# Wade Aid belts



## KneeDeep72

Did these guys go out of business? I have had one of these for over 10 years and this weekend I lost one of the rod holder pipes, so I Google them and cant find anything on them.


----------



## KneeDeep72

*Pic of the belt*

http://www.angleroutfitters.com/images/wadeLg.jpg


----------



## Kitchen Pass

If your looking for something similar call me.
210 710 1226

baydevilbelts.com


----------



## Coastal_RedRaider

KneeDeep72 said:


> Did these guys go out of business? I have had one of these for over 10 years and this weekend I lost one of the rod holder pipes, so I Google them and cant find anything on them.


George Calhoun, who is my cousin owned wade-aid and, yes he has gone out of business. He still has some skins and probably some parts if you still interested, i can ask him. No guarantee but its worth an ask.

Also on another note, his license plate on his truck reads "needeep" Just thought that was pretty funny.


----------



## chugbug1120

Just got back from a good wade fishing trip and really enjoyed my Bay Devil Belt that Kitchen Pass made for me!


----------



## AUSTEX50

*Wade Aid*

I got one ill give you if I can find it Bay Devil the only way to fly.


----------



## SolarScreenGuy

I use a belt primarily for back support so I need one that has Velcro to strap up tight. I've been using one made by Fish N Hunt for a While and very happy with it.

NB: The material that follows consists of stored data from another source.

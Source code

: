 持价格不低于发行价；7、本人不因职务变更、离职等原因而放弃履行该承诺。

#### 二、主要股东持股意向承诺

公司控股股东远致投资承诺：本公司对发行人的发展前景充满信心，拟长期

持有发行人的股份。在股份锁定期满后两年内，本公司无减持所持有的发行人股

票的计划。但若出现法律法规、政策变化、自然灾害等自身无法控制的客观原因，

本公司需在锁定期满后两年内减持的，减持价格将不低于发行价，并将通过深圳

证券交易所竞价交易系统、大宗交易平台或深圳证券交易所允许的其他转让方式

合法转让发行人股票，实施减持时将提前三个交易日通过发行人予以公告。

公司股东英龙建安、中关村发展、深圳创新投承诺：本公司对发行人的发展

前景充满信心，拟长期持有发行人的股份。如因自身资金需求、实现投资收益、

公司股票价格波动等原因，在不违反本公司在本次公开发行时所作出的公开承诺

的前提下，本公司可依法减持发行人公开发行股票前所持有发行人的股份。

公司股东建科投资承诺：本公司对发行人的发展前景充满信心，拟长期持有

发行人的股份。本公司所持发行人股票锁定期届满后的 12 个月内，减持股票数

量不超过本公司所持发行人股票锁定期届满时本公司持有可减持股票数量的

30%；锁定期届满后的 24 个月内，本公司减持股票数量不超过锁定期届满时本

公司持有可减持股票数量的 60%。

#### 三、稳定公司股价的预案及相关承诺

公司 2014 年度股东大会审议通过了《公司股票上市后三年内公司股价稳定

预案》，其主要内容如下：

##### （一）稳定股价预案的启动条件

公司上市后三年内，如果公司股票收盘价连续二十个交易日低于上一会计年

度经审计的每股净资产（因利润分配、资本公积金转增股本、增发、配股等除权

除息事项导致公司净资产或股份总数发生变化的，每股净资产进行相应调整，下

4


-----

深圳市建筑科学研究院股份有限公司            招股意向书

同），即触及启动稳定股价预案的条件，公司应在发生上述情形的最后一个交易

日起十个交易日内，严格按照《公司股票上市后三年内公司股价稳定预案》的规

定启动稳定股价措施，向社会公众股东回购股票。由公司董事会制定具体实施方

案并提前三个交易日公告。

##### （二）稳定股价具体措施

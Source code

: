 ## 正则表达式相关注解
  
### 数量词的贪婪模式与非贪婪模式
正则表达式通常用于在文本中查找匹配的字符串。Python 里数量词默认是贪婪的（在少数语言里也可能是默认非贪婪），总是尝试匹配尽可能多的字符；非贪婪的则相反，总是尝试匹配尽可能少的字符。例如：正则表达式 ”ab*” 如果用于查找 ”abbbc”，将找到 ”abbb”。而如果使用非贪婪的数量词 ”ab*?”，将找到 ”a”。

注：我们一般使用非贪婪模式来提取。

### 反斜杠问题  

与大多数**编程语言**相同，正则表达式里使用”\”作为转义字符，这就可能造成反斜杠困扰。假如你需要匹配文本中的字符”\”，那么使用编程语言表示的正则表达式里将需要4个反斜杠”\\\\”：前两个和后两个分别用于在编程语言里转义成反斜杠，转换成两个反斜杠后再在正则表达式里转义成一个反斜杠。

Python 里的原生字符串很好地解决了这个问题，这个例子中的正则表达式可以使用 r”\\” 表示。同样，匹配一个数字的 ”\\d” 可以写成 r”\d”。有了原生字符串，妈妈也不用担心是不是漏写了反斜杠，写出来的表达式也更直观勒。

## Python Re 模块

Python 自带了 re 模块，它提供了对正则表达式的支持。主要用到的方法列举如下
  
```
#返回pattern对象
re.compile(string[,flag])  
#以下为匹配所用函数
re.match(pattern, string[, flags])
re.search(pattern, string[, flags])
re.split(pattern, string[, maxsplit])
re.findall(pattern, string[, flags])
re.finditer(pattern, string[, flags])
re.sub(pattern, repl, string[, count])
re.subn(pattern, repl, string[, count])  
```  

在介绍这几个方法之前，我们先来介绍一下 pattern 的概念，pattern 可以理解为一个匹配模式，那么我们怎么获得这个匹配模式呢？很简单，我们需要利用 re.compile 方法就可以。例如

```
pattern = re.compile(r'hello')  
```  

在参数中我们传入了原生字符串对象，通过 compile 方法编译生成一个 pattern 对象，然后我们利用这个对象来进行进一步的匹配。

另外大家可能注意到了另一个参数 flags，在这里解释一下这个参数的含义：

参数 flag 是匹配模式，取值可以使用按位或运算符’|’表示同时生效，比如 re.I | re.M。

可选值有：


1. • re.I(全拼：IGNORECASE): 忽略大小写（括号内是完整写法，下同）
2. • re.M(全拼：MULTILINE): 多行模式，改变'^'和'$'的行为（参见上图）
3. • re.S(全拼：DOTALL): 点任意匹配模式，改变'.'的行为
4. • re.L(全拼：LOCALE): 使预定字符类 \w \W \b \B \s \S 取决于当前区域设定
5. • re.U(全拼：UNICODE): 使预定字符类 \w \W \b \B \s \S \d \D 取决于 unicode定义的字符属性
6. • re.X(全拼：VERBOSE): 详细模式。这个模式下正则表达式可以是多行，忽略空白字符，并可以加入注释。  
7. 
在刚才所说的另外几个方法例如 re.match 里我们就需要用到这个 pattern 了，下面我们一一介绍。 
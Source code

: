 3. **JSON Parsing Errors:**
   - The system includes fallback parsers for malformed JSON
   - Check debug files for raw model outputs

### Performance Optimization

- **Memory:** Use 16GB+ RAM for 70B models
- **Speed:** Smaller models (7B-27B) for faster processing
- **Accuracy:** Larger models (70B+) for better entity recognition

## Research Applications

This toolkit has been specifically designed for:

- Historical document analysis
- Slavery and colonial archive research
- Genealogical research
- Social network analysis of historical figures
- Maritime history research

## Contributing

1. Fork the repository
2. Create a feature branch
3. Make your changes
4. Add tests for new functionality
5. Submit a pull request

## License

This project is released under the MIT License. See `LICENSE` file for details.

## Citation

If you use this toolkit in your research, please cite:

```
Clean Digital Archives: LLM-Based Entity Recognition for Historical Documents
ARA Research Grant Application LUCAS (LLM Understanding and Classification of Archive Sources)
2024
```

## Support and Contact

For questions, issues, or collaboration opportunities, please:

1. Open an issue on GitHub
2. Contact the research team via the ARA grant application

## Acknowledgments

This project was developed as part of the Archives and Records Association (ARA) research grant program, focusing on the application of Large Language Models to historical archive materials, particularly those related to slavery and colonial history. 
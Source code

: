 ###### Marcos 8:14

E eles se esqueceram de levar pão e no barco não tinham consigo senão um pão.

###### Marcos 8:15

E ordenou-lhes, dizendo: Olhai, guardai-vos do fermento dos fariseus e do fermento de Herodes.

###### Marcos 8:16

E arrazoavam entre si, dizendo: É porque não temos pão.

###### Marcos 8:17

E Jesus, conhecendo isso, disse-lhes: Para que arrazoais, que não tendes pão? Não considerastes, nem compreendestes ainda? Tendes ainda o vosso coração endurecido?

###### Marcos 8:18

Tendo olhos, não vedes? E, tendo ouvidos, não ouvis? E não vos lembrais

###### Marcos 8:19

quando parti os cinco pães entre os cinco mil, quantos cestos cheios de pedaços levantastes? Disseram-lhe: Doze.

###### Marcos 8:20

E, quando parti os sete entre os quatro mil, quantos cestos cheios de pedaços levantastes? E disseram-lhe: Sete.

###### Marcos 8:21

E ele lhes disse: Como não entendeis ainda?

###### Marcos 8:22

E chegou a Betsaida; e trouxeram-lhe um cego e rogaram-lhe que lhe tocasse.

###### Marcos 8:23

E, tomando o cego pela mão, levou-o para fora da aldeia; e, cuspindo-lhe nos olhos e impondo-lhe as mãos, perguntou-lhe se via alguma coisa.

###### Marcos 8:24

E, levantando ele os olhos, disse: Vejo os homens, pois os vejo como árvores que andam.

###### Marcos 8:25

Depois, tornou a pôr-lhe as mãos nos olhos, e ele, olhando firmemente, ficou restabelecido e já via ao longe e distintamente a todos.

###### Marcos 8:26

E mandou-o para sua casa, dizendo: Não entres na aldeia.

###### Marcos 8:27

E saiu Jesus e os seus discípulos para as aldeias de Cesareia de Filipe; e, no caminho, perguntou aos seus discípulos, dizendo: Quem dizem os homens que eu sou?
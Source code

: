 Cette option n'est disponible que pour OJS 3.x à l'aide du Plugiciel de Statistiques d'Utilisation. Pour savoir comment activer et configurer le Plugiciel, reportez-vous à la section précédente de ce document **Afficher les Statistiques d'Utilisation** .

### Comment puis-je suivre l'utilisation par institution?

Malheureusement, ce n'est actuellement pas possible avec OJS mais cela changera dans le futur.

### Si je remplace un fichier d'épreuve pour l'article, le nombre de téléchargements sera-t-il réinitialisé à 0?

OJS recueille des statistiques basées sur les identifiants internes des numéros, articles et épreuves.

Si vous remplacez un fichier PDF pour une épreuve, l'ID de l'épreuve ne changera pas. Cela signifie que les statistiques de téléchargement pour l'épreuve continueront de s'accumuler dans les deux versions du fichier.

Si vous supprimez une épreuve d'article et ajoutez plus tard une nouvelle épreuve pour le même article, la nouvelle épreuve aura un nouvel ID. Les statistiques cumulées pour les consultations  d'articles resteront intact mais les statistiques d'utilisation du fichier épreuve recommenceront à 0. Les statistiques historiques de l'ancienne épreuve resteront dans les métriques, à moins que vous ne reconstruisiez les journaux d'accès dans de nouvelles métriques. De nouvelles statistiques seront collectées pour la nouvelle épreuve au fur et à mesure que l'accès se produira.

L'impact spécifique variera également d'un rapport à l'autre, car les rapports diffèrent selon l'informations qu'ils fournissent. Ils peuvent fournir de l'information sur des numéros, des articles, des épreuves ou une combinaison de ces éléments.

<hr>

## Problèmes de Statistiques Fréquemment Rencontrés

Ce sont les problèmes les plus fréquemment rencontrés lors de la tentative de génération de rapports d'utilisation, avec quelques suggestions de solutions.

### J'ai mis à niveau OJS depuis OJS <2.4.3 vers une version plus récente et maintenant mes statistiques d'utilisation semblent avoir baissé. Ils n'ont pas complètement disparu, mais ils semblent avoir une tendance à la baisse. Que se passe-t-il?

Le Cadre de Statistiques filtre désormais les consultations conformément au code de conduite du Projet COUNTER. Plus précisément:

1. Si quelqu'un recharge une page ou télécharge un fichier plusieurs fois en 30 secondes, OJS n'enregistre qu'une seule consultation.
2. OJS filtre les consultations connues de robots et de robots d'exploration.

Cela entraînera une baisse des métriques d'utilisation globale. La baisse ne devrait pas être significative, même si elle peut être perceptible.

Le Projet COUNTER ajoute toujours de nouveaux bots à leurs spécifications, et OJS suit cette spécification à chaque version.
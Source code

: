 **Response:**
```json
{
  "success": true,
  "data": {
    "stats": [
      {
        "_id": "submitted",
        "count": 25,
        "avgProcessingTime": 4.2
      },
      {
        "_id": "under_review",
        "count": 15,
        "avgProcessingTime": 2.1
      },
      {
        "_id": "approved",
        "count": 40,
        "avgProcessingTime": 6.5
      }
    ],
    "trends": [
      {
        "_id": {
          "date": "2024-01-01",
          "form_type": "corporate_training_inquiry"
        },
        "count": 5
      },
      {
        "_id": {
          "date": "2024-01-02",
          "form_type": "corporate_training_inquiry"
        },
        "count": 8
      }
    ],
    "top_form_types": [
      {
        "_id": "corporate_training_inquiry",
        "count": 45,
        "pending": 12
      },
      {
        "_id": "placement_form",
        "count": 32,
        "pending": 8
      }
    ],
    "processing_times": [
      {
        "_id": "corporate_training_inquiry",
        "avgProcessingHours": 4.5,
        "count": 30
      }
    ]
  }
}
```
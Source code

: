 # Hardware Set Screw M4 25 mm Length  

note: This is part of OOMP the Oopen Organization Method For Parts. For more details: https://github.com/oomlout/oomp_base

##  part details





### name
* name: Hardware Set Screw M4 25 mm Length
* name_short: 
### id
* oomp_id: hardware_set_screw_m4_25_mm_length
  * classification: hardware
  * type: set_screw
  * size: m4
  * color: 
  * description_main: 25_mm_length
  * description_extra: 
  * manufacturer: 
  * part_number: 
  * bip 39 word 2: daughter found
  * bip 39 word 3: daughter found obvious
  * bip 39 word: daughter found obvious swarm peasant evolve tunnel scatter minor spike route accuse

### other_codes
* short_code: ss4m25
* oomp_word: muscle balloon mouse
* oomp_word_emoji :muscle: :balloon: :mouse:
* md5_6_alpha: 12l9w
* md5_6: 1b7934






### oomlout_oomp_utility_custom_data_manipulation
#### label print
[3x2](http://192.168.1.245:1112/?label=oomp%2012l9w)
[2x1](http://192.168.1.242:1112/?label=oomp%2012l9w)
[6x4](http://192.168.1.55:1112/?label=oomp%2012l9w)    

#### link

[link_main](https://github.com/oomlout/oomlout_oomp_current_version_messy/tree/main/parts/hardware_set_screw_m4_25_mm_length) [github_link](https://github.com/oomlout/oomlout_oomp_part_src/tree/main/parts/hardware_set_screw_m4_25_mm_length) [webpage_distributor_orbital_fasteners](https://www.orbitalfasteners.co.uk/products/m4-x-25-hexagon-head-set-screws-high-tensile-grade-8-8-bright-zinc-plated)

Great product.

www.solarscreenguys.com


----------



## ewe

www.ezwade.com
This has been a good one for me, small but with great back support.


----------



## Puddle_Jumper

Kitchen Pass said:


> If your looking for something similar call me.
> 210 710 1226
> 
> baydevilbelts.com


Very nice belts... Will look you up when I need a new one.. And you are not far from me.. I am in Seguin


----------



## BossWes

Kitchen Pass over at BayDevilBelts makes a great wade built and can customize it to your needs. Give him a call, great follow up customer service as well.


----------



## Kitchen Pass

BossWes said:


> Kitchen Pass over at BayDevilBelts makes a great wade built and can customize it to your needs. Give him a call, great follow up customer service as well.


Thanks Heavy Weight Champ.....


----------



## imfishintoday

*Belts*

I have a belt that I have used over 6 years and it has a clasp like the BayDevil belts have.

It is a bad ***** clasp and has never failed. If you order a custom belt, remember you want to measure with your waders on and off for wet wading.


----------



## chugbug1120

My BayDevilBelt kept me from sinking with all the trout I had on my stringer this past week while wading Baffin Bay! Thank you again Kitchen Pass, we found the fish somewhere in Baffin Bay


----------



## Kitchen Pass

Thanks John and all the 2coolers that have trusted me to build their belts!
www.baydevilbelts.com


----------